Além disso, no tratamento dos espaços públicos, a conservação e valorização do patrimônio urbano existente no entorno é essencial. Não devemos esquecer, por exemplo, que o tratamento das fachadas tem papel fundamental na definição e composição espacial do conjunto arquitetônico que os envolve. Com isto, foram hierarquizados estes espaços como corredores e nós urbanos, de maneira que atuem como grandes marcos atrativos de funções sobrepostas: transitar, se entreter, comercializar, morar, disseminar, enfim, uma série de atividades que é possível localizar coincidindo em torno desses lugares de sociabilidade. Ao mesmo tempo, isso nos permite visualizar, resgatar e valorizar a memória da cidade, tornando-as parte do cenário cotidiano.

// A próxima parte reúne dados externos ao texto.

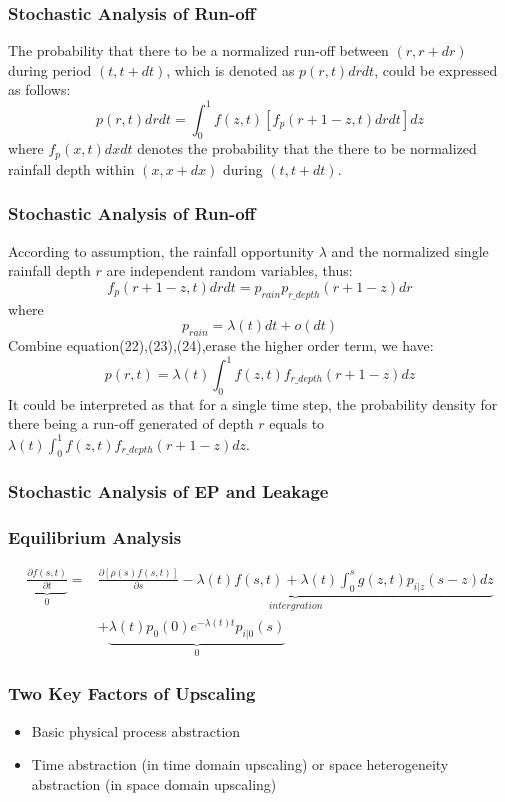 \documentclass{beamer}
\begin{document}
 \begin{frame}
 \frametitle{Stochastic Analysis of Run-off}
The probability that there to be a normalized run-off between $(r,r+dr)$ during period $(t,t+dt)$, which is denoted as $p(r,t)drdt$, could be expressed as follows:
 \begin{equation}
 p(r,t)drdt=\int_{0}^{1} f(z,t)[f_p(r+1-z,t)drdt]dz
 \end{equation}
where $f_p(x,t)dxdt$ denotes the probability that the there to be normalized rainfall depth within $(x, x+dx)$ during $(t, t+dt)$. 
 \end{frame}
  \begin{frame}
 \frametitle{Stochastic Analysis of Run-off}
According to assumption, the rainfall opportunity $\lambda$ and the normalized single rainfall depth $r$ are independent random variables, thus:
\begin{equation}
f_p(r+1-z,t)drdt=p_{rain}p_{r\_depth}(r+1-z)dr
\end{equation}
where
\begin{equation}
p_{rain}=\lambda(t)dt+o(dt)
\end{equation}
Combine equation(22),(23),(24),erase the higher order term, we have:
 \begin{equation}
 p(r,t)=\lambda(t)\int_{0}^{1} f(z,t)f_{r\_depth}(r+1-z)dz
 \end{equation} 
It could be interpreted as that for a single time step, the probability density for there being a run-off generated of depth $r$ equals to $\lambda(t)\int_{0}^{1} f(z,t)f_{r\_depth}(r+1-z)dz$. 
 \end{frame}
\begin{frame}
\frametitle{Stochastic Analysis of EP and Leakage}
\end{frame}
\begin{frame}
\frametitle{Equilibrium Analysis}
 \begin{equation*}
 \begin{split}
 \underbrace{\frac{\partial{f(s,t)}}{\partial t}}_{0}=&\underbrace{\frac{\partial{[\rho(s)f(s,t)]}}{\partial s}-\lambda(t)f(s,t)+\lambda(t)\int_{0}^{s} g(z,t)p_{i|z}(s-z)dz}_{intergration}\\&+\underbrace{\lambda(t)p_0(0)e^{-\lambda(t) t}p_{i|0}(s)}_{0}
 \end{split}
 \end{equation*}

\end{frame}
\begin{frame}
\frametitle{Two Key Factors of Upscaling}
\begin{itemize}
\item Basic physical process abstraction
\item Time abstraction (in time domain upscaling) or space heterogeneity abstraction (in space domain upscaling)
\end{itemize}
\end{frame}
\end{document}
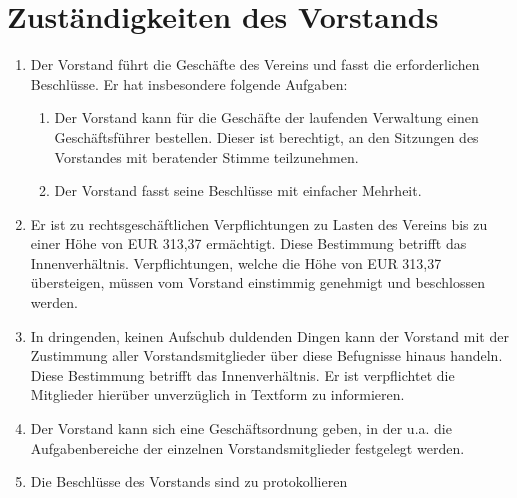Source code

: \documentclass[a4paper,ngerman]{scrartcl}
\begin{document}
\section{Zuständigkeiten des Vorstands}
\begin{enumerate}
\item Der Vorstand führt die Geschäfte des Vereins und fasst die erforderlichen Beschlüsse. Er hat insbesondere folgende Aufgaben:
\begin{enumerate}
\item Der Vorstand kann für die Geschäfte der laufenden Verwaltung einen Geschäftsführer bestellen. Dieser ist berechtigt, an den Sitzungen des Vorstandes mit beratender Stimme teilzunehmen.
\item Der Vorstand fasst seine Beschlüsse mit einfacher Mehrheit.
\end{enumerate}
\item Er ist zu rechtsgeschäftlichen Verpflichtungen zu Lasten des Vereins bis zu einer Höhe von EUR 313,37 ermächtigt. Diese Bestimmung betrifft das Innenverhältnis. Verpflichtungen, welche die Höhe von EUR 313,37 übersteigen, müssen vom Vorstand einstimmig genehmigt und beschlossen werden.
\item In dringenden, keinen Aufschub duldenden Dingen kann der Vorstand mit der Zustimmung aller Vorstandsmitglieder über diese Befugnisse hinaus handeln. Diese Bestimmung betrifft das Innenverhältnis. Er ist verpflichtet die Mitglieder hierüber unverzüglich in Textform zu informieren.
\item Der Vorstand kann sich eine Geschäftsordnung geben, in der u.a. die Aufgabenbereiche der einzelnen Vorstandsmitglieder festgelegt werden.
\item Die Beschlüsse des Vorstands sind zu protokollieren
\end{enumerate}
\end{document}
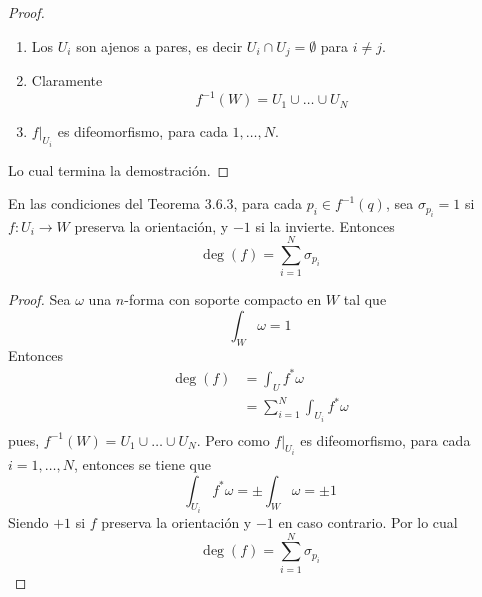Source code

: \documentclass[12pt]{report}
\theoremstyle{largebreak}
\newcommand\cf[3]{\ensuremath{#1:#2\rightarrow#3}}
\begin{document}
\begin{proof}
    \begin{enumerate}
        \item Los $U_i$ son ajenos a pares, es decir $U_i\cap U_j=\emptyset$ para $i\neq j$.
        \item Claramente
        \begin{equation*}
            f^{-1}(W)=U_1\cup\dots\cup U_N
        \end{equation*}
        \item $f|_{U_i}$ es difeomorfismo, para cada $1,\dots,N$.
    \end{enumerate}
    
    Lo cual termina la demostración.
\end{proof}

\begin{theor}
    En las condiciones del Teorema 3.6.3, para cada $p_i\in f^{-1}(q)$, sea $\sigma_{p_i}=1$ si $\cf{f}{U_i}{W}$ preserva la orientación, y $-1$ si la invierte. Entonces
    \begin{equation*}
        \deg(f)=\sum_{i=1}^{N}\sigma_{p_i}
    \end{equation*}
\end{theor}

\begin{proof}
    Sea $\omega$ una $n$-forma con soporte compacto en $W$ tal que
    \begin{equation*}
        \int_{W}\omega = 1
    \end{equation*}
    Entonces
    \begin{equation*}
        \begin{split}
            \deg(f)&=\int_{U}f^*\omega\\
            &=\sum_{i=1}^{N}\int_{U_i}f^*\omega\\
        \end{split}
    \end{equation*}
    pues, $f^{-1}(W)=U_1\cup\dots\cup U_N$. Pero como $f|_{U_i}$ es difeomorfismo, para cada $i=1,\dots,N$, entonces se tiene que
    \begin{equation*}
        \int_{U_i}f^*\omega=\pm \int_{W}\omega=\pm 1
    \end{equation*}
    Siendo $+1$ si $f$ preserva la orientación y $-1$ en caso contrario. Por lo cual
    \begin{equation*}
        \deg(f)=\sum_{i=1}^{N}\sigma_{p_i}
    \end{equation*}
\end{proof}
\end{document}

Por outro lado, articular os espaços públicos com as áreas verdes permite colocar em prática a experiência de uma cidade a outra velocidade, outra do que a imposta pelas tecnologias modernas, e recuperar a dimensão humana do pedestre. Porque usufruir das facilidades oferecidas pela proximidade das vantagens da vida urbana aliadas ao verde ajardinado, tudo dentro de um raio limitado de quadras ao redor da própria casa também é contribuir para a sustentabilidade, reduzindo o tempo e custos urbanos e ambientais associados com longos trajetos, especialmente aqueles ligados ao automóvel e expansão das cidades em baixa densidade. Neste sentido, muitas das principais cidades do mundo apostam a transformação de suas áreas centrais em posse da combinação de bairros caminháveis enriquecidos por usos mistos: Curitiba, Tókio, Londres, Seattle, Portland, Boston, Delhi ou Montevidéu são apenas algumas das cidades que buscam renovar-se e enriquecer sua vida urbana a partir deste tipo de intervenções. Não obstante, existe ao mesmo tempo uma contrapartida dada pelo mercado de terras: o aumento da demanda por imóveis localizados nestes bairros empurra para cima o seu preço, o que pode levar a processos de gentrificação.
No caso da Argentina, poderíamos resgatar que existiram tentativas tímidas próximas a este tipo de intervenções urbanas, como a restrição do veículo em algumas ruas centrais comerciais, por exemplo, que não chegaram a se aproximar do paradigma proposto, já que não são exemplos realmente completos em si mesmos, dada a ausência da população residente na área. Isto nos convida a ir além, buscar a concretização de experiências de desenho urbano que integrem a recuperação social do espaço público com a revalorização do patrimônio de nossas cidades, em coordenação com a adoção de arborização e áreas verdes nos interstícios adequados. Em conclusão, avançar nos processos responsáveis de densificação populacional e a mistura de usos em nossos centros e subcentros urbanos é contribuir para que nossas cidades sejam sustentáveis e garantir que a forma de vida urbana também seja sustentável.